#### Records for the exercise ####

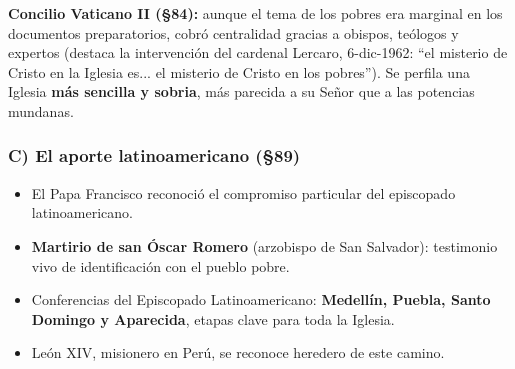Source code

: \documentclass[10pt,a4paper]{article}
\begin{document}
\noindent \textbf{Concilio Vaticano II (\S{}84):} aunque el tema de los pobres era marginal en los documentos preparatorios, cobró centralidad gracias a obispos, teólogos y expertos (destaca la intervención del cardenal Lercaro, 6-dic-1962: ``el misterio de Cristo en la Iglesia es... el misterio de Cristo en los pobres''). Se perfila una Iglesia \textbf{más sencilla y sobria}, más parecida a su Señor que a las potencias mundanas.\par\smallskip

\subsubsection{C) El aporte latinoamericano (\S{}89)}
\begin{itemize}
\item El Papa Francisco reconoció el compromiso particular del episcopado latinoamericano.
\item \textbf{Martirio de san Óscar Romero} (arzobispo de San Salvador): testimonio vivo de identificación con el pueblo pobre.
\item Conferencias del Episcopado Latinoamericano: \textbf{Medellín, Puebla, Santo Domingo y Aparecida}, etapas clave para toda la Iglesia.
\item León XIV, misionero en Perú, se reconoce heredero de este camino.
\end{itemize}
\end{document}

####

**Task directions**
All of the lines above must be repeated without alteration, though the pictures are to be excluded.

**Answer for the task**
Source code

: \documentclass[10pt,a4paper]{article}
\begin{document}
\noindent \textbf{Concilio Vaticano II (\S{}84):} aunque el tema de los pobres era marginal en los documentos preparatorios, cobró centralidad gracias a obispos, teólogos y expertos (destaca la intervención del cardenal Lercaro, 6-dic-1962: ``el misterio de Cristo en la Iglesia es... el misterio de Cristo en los pobres''). Se perfila una Iglesia \textbf{más sencilla y sobria}, más parecida a su Señor que a las potencias mundanas.\par\smallskip

\subsubsection{C) El aporte latinoamericano (\S{}89)}
\begin{itemize}
\item El Papa Francisco reconoció el compromiso particular del episcopado latinoamericano.
\item \textbf{Martirio de san Óscar Romero} (arzobispo de San Salvador): testimonio vivo de identificación con el pueblo pobre.
\item Conferencias del Episcopado Latinoamericano: \textbf{Medellín, Puebla, Santo Domingo y Aparecida}, etapas clave para toda la Iglesia.
\item León XIV, misionero en Perú, se reconoce heredero de este camino.
\end{itemize}
\end{document}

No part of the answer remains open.